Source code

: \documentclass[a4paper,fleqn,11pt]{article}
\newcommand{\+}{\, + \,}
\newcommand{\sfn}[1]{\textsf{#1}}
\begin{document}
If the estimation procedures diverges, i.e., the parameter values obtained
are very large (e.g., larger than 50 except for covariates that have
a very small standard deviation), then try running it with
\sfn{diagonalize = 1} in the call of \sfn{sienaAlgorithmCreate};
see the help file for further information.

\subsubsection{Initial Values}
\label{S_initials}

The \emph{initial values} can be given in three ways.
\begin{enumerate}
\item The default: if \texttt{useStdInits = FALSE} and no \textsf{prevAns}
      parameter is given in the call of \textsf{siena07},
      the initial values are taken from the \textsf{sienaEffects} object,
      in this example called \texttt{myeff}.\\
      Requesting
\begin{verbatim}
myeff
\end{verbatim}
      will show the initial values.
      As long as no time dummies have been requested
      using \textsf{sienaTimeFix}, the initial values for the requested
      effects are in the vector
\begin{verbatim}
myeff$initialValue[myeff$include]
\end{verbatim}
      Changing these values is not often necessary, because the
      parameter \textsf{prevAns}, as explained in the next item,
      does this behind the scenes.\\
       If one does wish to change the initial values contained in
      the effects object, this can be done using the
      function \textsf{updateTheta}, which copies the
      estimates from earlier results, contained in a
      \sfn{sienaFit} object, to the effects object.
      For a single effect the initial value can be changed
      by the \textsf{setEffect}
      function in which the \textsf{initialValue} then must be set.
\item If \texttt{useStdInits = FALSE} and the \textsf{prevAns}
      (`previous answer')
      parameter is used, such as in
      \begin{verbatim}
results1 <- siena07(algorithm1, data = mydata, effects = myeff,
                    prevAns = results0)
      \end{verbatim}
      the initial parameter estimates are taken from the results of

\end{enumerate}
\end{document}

* * * *

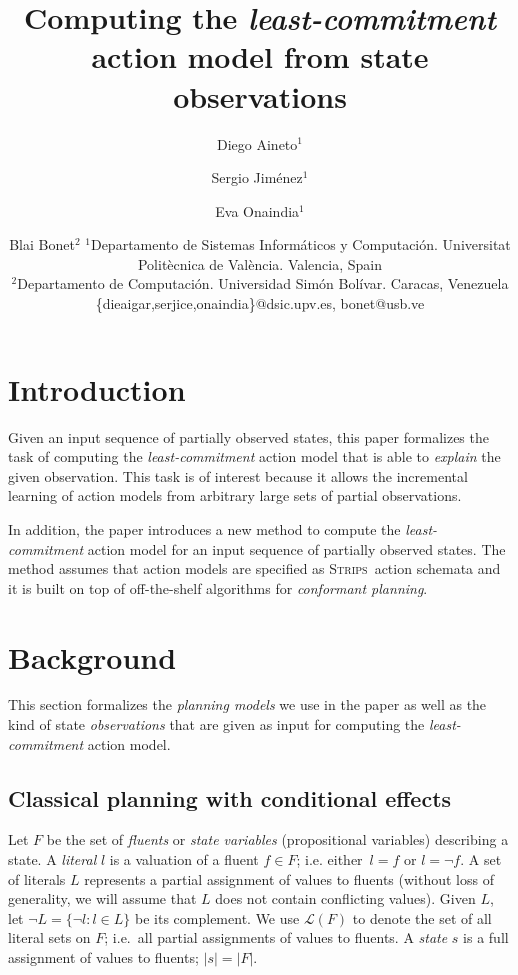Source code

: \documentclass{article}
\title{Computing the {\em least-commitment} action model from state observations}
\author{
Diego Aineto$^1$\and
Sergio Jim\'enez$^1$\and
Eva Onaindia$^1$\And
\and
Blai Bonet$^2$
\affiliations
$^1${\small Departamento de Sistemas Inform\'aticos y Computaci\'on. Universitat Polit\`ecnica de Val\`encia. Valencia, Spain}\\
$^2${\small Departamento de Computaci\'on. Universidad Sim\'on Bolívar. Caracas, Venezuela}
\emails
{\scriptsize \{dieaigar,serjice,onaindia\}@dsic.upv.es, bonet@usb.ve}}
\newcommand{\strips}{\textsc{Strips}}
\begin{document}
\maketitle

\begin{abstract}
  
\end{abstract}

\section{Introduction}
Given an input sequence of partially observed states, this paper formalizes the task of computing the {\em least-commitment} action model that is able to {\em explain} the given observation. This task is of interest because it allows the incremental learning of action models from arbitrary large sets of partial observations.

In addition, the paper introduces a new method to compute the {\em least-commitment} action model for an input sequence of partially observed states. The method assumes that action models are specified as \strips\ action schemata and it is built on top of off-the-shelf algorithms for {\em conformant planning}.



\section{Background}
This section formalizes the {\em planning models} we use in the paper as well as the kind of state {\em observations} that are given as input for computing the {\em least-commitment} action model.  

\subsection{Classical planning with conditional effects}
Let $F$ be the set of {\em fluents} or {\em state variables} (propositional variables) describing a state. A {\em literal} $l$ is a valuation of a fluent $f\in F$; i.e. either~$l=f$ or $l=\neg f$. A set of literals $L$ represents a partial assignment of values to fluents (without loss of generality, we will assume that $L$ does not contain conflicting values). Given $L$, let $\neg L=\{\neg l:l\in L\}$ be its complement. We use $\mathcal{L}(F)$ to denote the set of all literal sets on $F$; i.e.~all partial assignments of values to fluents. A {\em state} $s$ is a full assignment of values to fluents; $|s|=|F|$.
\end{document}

* * * *

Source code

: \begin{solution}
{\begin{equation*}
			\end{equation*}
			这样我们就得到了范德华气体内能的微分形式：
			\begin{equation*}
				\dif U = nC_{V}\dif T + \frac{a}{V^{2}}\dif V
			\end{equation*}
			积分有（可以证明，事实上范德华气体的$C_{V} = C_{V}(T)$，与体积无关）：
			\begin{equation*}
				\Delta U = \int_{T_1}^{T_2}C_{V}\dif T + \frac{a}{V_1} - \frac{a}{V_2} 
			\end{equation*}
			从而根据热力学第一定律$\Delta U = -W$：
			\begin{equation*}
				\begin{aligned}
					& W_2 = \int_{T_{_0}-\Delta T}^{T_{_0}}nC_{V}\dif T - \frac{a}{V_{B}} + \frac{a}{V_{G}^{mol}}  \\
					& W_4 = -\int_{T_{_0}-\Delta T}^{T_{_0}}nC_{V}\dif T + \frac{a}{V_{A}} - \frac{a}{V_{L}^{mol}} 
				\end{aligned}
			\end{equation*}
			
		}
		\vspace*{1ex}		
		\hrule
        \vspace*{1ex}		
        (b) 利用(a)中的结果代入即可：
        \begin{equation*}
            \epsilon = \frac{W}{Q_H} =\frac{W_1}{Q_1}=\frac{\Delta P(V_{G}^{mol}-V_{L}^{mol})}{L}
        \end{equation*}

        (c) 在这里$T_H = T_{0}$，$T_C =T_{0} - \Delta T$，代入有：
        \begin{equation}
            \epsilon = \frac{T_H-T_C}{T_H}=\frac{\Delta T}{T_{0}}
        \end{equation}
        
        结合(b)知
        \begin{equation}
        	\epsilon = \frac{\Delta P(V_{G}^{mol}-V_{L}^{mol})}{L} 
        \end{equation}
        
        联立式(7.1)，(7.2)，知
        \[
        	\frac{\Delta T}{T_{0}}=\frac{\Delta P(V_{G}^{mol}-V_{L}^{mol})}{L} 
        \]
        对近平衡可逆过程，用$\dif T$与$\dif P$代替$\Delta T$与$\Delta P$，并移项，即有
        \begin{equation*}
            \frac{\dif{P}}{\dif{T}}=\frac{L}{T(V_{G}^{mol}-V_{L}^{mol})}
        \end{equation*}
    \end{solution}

* * * *

→ **WHAT THE TASK ASKS**
Begin with the line above that has "for the requested" and continue through the line that has "does this behind the scenes.\\", setting each one down exactly. Stop there.

→ **TASK RESULT**
      using \textsf{sienaTimeFix}, the initial values for the requested
      effects are in the vector
\begin{verbatim}
myeff$initialValue[myeff$include]
\end{verbatim}
      Changing these values is not often necessary, because the
      parameter \textsf{prevAns}, as explained in the next item,
      does this behind the scenes.\\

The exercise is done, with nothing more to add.